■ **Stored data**
•••••

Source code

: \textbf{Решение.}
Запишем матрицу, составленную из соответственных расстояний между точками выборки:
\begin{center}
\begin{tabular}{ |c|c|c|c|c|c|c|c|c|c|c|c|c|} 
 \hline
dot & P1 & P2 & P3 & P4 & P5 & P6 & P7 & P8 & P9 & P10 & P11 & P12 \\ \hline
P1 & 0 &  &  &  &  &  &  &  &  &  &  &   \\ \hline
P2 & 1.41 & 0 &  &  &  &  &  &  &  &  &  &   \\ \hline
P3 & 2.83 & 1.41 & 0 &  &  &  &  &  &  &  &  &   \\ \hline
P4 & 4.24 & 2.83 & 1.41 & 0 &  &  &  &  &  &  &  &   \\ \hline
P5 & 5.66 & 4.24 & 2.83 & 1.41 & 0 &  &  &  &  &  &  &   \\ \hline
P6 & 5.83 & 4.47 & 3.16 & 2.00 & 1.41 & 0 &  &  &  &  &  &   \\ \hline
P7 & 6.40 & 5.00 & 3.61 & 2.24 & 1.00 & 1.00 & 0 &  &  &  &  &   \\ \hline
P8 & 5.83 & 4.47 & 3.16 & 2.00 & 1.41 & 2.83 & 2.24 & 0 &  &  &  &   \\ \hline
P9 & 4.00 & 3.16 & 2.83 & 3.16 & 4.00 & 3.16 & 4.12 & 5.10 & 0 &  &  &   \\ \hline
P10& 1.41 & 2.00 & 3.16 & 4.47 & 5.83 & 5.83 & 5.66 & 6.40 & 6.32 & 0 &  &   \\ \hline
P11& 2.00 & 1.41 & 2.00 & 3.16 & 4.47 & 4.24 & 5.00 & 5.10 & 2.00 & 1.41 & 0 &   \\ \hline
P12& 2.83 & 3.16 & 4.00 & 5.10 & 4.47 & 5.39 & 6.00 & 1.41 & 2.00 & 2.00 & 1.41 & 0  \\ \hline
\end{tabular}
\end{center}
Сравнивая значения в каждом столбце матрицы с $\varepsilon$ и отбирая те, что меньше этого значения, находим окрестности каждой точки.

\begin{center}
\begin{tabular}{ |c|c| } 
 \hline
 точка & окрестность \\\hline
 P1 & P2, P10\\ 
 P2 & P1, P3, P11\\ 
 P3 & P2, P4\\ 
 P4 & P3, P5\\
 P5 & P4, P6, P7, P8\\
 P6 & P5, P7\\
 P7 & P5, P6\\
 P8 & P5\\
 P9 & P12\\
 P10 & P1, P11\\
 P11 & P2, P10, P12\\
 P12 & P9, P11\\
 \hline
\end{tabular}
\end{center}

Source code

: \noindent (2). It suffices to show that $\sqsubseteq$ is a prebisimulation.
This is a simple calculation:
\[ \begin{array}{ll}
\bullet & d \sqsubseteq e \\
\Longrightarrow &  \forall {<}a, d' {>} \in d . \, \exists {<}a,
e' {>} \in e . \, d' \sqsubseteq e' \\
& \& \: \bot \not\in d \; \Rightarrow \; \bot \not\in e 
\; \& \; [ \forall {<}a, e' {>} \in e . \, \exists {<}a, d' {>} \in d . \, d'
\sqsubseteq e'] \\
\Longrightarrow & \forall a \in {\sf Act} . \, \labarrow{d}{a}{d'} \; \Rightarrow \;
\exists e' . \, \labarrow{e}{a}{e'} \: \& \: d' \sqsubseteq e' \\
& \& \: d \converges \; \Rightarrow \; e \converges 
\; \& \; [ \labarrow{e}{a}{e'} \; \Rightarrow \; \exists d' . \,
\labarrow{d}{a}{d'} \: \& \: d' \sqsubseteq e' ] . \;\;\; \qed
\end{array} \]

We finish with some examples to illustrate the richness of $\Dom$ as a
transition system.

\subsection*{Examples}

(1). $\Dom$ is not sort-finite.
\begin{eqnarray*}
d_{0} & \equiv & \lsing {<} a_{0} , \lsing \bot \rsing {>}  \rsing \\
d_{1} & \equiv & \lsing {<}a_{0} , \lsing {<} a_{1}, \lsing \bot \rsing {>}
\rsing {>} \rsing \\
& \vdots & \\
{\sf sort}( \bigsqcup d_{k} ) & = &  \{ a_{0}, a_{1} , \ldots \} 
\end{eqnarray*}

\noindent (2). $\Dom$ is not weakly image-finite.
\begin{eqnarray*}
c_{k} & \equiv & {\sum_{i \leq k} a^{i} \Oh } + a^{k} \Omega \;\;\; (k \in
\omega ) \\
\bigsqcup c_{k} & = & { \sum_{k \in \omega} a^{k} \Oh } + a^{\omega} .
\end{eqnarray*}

•••••

■ **DESCRIPTION OF THE TASK**
Please make an exact copy of the lines above from the line with "Запишем матрицу, составленную" through the line with "P6 & 5.83 &", both ends included.

■ **WRITTEN RESPONSE**
Запишем матрицу, составленную из соответственных расстояний между точками выборки:
\begin{center}
\begin{tabular}{ |c|c|c|c|c|c|c|c|c|c|c|c|c|} 
 \hline
dot & P1 & P2 & P3 & P4 & P5 & P6 & P7 & P8 & P9 & P10 & P11 & P12 \\ \hline
P1 & 0 &  &  &  &  &  &  &  &  &  &  &   \\ \hline
P2 & 1.41 & 0 &  &  &  &  &  &  &  &  &  &   \\ \hline
P3 & 2.83 & 1.41 & 0 &  &  &  &  &  &  &  &  &   \\ \hline
P4 & 4.24 & 2.83 & 1.41 & 0 &  &  &  &  &  &  &  &   \\ \hline
P5 & 5.66 & 4.24 & 2.83 & 1.41 & 0 &  &  &  &  &  &  &   \\ \hline
P6 & 5.83 & 4.47 & 3.16 & 2.00 & 1.41 & 0 &  &  &  &  &  &   \\ \hline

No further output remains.